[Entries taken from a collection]
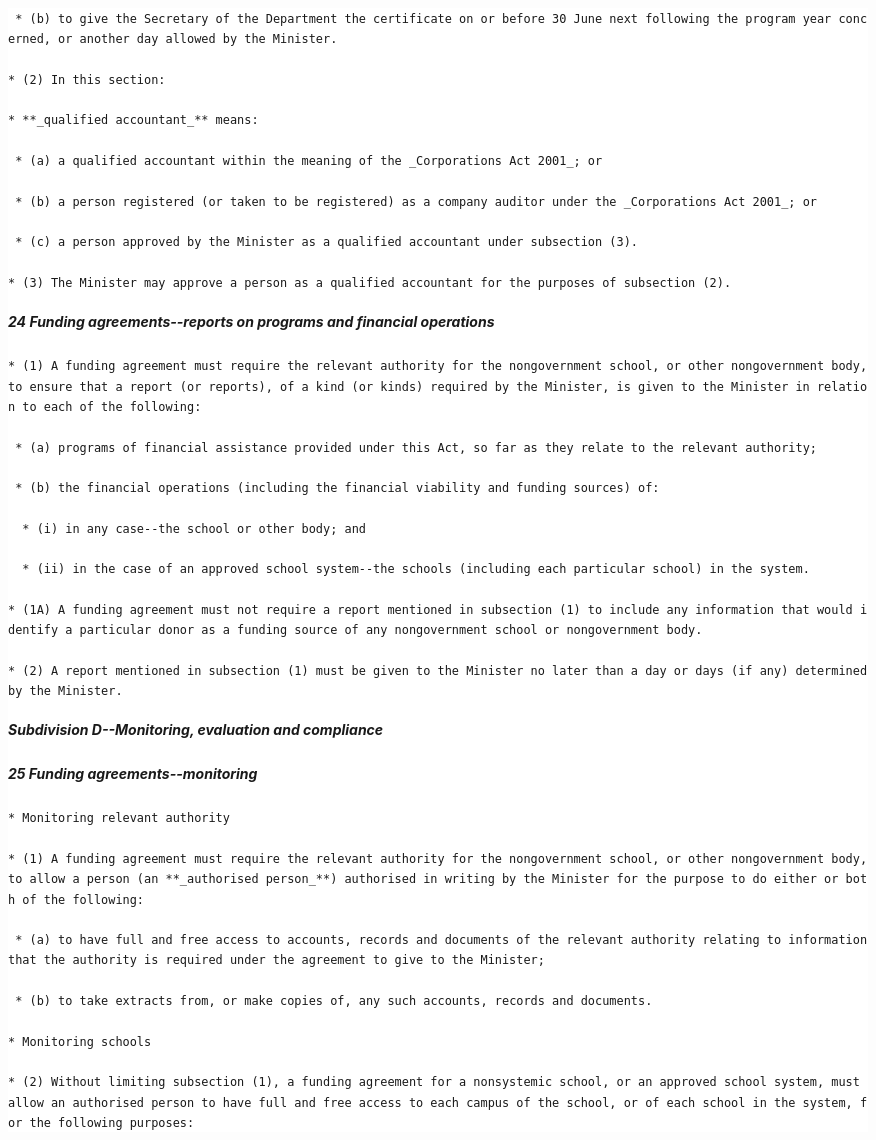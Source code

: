      * (b) to give the Secretary of the Department the certificate on or before 30 June next following the program year concerned, or another day allowed by the Minister.

    * (2) In this section:

    * **_qualified accountant_** means:

     * (a) a qualified accountant within the meaning of the _Corporations Act 2001_; or

     * (b) a person registered (or taken to be registered) as a company auditor under the _Corporations Act 2001_; or

     * (c) a person approved by the Minister as a qualified accountant under subsection (3).

    * (3) The Minister may approve a person as a qualified accountant for the purposes of subsection (2).

##### 24  Funding agreements--reports on programs and financial operations

    * (1) A funding agreement must require the relevant authority for the nongovernment school, or other nongovernment body, to ensure that a report (or reports), of a kind (or kinds) required by the Minister, is given to the Minister in relation to each of the following:

     * (a) programs of financial assistance provided under this Act, so far as they relate to the relevant authority;

     * (b) the financial operations (including the financial viability and funding sources) of:

      * (i) in any case--the school or other body; and

      * (ii) in the case of an approved school system--the schools (including each particular school) in the system.

    * (1A) A funding agreement must not require a report mentioned in subsection (1) to include any information that would identify a particular donor as a funding source of any nongovernment school or nongovernment body.

    * (2) A report mentioned in subsection (1) must be given to the Minister no later than a day or days (if any) determined by the Minister.

##### Subdivision D--Monitoring, evaluation and compliance

##### 25  Funding agreements--monitoring

    * Monitoring relevant authority

    * (1) A funding agreement must require the relevant authority for the nongovernment school, or other nongovernment body, to allow a person (an **_authorised person_**) authorised in writing by the Minister for the purpose to do either or both of the following:

     * (a) to have full and free access to accounts, records and documents of the relevant authority relating to information that the authority is required under the agreement to give to the Minister;

     * (b) to take extracts from, or make copies of, any such accounts, records and documents.

    * Monitoring schools

    * (2) Without limiting subsection (1), a funding agreement for a nonsystemic school, or an approved school system, must allow an authorised person to have full and free access to each campus of the school, or of each school in the system, for the following purposes:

About this exercise: The lines from the top of the data above through the one holding "determined by the Minister." are to be repeated exactly, and only those, with no pictures.

Answer to this problem:
Source code

:      * (b) to give the Secretary of the Department the certificate on or before 30 June next following the program year concerned, or another day allowed by the Minister.

    * (2) In this section:

    * **_qualified accountant_** means:

     * (a) a qualified accountant within the meaning of the _Corporations Act 2001_; or

     * (b) a person registered (or taken to be registered) as a company auditor under the _Corporations Act 2001_; or

     * (c) a person approved by the Minister as a qualified accountant under subsection (3).

    * (3) The Minister may approve a person as a qualified accountant for the purposes of subsection (2).

##### 24  Funding agreements--reports on programs and financial operations

    * (1) A funding agreement must require the relevant authority for the nongovernment school, or other nongovernment body, to ensure that a report (or reports), of a kind (or kinds) required by the Minister, is given to the Minister in relation to each of the following:

     * (a) programs of financial assistance provided under this Act, so far as they relate to the relevant authority;

     * (b) the financial operations (including the financial viability and funding sources) of:

      * (i) in any case--the school or other body; and

      * (ii) in the case of an approved school system--the schools (including each particular school) in the system.

    * (1A) A funding agreement must not require a report mentioned in subsection (1) to include any information that would identify a particular donor as a funding source of any nongovernment school or nongovernment body.

    * (2) A report mentioned in subsection (1) must be given to the Minister no later than a day or days (if any) determined by the Minister.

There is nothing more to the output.